(Recorded data)

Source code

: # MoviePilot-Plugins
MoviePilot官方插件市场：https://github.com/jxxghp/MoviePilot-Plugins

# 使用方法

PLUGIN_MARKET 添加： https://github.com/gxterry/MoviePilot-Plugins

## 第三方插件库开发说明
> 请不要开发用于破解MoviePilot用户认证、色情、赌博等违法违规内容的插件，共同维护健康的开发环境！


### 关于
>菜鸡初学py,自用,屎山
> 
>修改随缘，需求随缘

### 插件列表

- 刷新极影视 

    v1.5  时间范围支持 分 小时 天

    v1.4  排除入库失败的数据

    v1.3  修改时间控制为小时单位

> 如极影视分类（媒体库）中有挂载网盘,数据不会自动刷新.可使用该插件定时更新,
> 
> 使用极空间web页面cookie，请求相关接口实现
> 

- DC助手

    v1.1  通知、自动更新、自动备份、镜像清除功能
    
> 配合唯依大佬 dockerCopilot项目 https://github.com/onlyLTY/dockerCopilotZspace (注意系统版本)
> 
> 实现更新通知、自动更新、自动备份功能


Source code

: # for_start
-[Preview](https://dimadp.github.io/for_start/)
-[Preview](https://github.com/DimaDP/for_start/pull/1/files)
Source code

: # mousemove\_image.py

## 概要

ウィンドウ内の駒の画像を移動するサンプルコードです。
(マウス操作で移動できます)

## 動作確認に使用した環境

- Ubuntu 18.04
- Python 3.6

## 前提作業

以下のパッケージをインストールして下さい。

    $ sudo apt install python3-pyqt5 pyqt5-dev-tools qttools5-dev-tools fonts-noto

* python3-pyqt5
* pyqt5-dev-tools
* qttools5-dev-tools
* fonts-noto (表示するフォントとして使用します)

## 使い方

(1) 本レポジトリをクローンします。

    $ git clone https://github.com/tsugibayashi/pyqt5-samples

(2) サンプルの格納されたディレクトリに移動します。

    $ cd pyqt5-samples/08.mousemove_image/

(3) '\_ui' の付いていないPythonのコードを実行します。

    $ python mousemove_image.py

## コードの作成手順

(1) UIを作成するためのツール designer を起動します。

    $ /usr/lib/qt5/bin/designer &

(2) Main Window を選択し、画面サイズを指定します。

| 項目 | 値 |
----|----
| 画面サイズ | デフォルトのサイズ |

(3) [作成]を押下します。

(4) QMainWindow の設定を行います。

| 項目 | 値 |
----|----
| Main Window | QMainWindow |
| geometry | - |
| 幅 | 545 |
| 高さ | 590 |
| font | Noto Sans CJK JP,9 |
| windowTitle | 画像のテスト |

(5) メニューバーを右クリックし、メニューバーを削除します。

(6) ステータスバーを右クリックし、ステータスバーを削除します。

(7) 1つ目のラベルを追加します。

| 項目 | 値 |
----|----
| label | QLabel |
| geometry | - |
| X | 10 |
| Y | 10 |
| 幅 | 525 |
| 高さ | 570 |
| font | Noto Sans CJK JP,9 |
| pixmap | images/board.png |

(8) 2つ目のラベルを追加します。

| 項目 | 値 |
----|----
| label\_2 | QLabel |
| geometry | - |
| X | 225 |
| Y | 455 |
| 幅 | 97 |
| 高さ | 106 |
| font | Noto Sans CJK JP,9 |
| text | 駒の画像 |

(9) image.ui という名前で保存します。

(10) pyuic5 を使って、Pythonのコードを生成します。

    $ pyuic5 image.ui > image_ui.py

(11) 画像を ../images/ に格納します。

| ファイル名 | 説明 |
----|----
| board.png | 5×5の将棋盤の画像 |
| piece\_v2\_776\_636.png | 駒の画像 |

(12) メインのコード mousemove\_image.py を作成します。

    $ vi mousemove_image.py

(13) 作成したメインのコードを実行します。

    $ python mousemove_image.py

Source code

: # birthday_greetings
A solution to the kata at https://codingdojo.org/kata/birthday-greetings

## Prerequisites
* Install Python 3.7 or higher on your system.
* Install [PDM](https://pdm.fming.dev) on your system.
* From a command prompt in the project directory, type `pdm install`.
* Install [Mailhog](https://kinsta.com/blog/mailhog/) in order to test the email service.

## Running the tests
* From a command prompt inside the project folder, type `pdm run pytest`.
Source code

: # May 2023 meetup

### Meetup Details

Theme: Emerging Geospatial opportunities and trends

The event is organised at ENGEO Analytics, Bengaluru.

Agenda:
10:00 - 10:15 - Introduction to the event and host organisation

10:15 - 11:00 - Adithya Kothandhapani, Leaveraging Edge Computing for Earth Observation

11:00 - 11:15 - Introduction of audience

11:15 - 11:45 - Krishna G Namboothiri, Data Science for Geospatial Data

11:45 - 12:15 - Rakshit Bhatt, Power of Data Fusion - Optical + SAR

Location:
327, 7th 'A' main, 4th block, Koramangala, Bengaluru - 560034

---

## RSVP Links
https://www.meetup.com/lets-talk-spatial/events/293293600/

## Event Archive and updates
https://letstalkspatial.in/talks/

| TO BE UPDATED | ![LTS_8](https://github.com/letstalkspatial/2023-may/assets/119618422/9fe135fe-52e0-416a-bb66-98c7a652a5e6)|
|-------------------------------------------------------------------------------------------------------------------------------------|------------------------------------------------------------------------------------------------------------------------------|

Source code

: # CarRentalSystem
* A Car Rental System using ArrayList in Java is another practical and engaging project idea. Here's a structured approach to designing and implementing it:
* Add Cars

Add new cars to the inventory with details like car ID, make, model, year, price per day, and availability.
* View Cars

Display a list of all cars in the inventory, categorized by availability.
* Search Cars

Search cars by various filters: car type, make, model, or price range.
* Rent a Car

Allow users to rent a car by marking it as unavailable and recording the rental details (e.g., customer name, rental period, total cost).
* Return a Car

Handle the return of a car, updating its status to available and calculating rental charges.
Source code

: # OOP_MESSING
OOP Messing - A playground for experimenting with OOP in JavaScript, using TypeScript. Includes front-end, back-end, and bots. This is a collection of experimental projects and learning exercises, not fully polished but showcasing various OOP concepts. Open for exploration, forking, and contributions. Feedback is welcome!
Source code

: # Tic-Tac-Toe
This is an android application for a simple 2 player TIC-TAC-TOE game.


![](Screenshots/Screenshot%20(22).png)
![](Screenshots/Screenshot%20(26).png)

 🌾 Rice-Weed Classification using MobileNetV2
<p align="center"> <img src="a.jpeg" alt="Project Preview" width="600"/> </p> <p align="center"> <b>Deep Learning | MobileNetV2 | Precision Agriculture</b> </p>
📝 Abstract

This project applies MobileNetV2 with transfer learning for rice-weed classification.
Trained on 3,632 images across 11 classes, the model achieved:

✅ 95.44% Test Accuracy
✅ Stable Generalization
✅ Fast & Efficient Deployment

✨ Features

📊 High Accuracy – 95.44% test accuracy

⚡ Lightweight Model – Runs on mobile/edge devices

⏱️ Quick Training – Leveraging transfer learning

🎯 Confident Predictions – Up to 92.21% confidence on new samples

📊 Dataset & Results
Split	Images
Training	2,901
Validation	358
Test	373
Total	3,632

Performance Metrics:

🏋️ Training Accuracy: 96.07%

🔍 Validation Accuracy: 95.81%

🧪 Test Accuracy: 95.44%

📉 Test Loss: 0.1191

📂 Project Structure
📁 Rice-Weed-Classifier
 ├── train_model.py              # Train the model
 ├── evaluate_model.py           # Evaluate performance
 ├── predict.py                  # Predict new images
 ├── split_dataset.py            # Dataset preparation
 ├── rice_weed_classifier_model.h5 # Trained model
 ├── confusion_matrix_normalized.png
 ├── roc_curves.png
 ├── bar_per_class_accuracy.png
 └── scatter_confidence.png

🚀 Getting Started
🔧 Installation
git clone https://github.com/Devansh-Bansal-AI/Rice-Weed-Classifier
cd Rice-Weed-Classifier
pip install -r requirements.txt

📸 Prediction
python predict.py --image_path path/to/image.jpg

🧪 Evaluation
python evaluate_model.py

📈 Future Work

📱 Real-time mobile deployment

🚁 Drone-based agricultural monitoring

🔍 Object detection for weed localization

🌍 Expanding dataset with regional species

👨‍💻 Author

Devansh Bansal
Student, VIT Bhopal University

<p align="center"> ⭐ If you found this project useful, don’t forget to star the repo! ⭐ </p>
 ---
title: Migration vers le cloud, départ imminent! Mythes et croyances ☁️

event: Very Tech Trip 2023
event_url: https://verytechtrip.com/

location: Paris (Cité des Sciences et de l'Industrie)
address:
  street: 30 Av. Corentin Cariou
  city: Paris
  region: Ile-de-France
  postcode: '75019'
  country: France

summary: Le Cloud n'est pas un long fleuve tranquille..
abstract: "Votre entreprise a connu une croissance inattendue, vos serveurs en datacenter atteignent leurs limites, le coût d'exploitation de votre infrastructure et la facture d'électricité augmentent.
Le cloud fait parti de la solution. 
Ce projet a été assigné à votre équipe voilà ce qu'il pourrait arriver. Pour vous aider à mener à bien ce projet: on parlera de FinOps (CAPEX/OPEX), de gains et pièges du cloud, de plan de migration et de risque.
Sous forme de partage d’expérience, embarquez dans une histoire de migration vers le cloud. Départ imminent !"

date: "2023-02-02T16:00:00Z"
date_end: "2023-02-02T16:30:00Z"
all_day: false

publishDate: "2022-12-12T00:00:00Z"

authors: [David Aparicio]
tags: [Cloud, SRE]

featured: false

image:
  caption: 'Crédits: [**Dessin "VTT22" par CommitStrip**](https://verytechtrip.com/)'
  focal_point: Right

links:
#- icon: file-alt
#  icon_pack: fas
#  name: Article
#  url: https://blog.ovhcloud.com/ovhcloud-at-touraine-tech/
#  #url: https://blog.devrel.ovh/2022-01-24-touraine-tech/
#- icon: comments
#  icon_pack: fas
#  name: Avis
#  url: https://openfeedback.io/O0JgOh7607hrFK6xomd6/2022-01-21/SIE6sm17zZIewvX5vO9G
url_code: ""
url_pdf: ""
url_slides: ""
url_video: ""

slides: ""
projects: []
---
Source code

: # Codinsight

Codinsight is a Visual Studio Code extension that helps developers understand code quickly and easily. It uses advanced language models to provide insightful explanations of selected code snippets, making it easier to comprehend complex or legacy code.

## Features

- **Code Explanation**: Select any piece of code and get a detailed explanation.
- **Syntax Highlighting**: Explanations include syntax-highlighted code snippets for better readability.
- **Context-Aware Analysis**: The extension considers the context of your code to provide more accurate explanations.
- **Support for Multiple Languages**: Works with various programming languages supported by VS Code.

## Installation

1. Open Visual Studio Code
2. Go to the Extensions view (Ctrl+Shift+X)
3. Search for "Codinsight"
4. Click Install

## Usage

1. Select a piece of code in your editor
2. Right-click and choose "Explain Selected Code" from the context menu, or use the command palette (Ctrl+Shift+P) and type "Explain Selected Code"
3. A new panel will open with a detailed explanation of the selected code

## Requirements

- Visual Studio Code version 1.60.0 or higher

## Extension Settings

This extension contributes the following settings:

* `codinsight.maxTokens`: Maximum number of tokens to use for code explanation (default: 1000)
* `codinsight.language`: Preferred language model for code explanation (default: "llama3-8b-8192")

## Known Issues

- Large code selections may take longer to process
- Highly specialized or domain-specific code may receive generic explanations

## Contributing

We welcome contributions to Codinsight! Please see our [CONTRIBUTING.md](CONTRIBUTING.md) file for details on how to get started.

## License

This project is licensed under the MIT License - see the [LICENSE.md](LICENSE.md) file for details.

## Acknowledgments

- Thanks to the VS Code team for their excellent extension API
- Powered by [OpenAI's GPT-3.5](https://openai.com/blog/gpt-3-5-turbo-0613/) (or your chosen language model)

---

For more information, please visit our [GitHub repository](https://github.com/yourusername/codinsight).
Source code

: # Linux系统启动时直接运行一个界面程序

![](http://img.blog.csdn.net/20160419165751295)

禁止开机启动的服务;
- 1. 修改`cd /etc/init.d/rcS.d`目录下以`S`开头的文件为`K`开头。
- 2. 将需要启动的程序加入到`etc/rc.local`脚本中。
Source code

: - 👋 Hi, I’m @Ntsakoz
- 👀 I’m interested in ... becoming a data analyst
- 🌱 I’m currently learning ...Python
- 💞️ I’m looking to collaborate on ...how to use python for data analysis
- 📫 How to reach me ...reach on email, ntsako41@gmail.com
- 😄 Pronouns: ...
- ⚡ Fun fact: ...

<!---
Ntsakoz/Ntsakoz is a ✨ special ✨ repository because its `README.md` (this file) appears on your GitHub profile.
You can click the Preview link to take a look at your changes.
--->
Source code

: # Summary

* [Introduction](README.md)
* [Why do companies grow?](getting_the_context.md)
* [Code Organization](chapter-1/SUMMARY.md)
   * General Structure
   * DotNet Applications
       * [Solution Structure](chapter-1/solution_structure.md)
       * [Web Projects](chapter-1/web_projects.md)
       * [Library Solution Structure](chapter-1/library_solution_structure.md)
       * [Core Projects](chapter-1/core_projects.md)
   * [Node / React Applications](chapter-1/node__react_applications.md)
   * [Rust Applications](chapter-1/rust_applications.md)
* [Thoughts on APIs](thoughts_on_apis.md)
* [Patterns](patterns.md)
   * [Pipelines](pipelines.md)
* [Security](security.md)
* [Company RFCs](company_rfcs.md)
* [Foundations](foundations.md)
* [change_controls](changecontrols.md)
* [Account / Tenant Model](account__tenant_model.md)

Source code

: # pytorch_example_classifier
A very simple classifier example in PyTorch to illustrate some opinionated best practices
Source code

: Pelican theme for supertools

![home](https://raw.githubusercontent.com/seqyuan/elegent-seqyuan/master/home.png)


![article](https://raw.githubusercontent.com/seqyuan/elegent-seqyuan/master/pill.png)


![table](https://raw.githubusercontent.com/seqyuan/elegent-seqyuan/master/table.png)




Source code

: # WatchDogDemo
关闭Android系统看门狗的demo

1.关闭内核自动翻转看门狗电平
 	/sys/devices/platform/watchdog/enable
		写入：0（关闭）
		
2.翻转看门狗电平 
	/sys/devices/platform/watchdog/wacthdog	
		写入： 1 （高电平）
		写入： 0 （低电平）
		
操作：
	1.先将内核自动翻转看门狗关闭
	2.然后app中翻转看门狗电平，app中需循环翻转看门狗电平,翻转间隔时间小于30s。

(WORK TASK) The lines holding the word "default" are the answer. Pull them out of the records and copy them.

(ANSWER BOX)
* `codinsight.maxTokens`: Maximum number of tokens to use for code explanation (default: 1000)
* `codinsight.language`: Preferred language model for code explanation (default: "llama3-8b-8192")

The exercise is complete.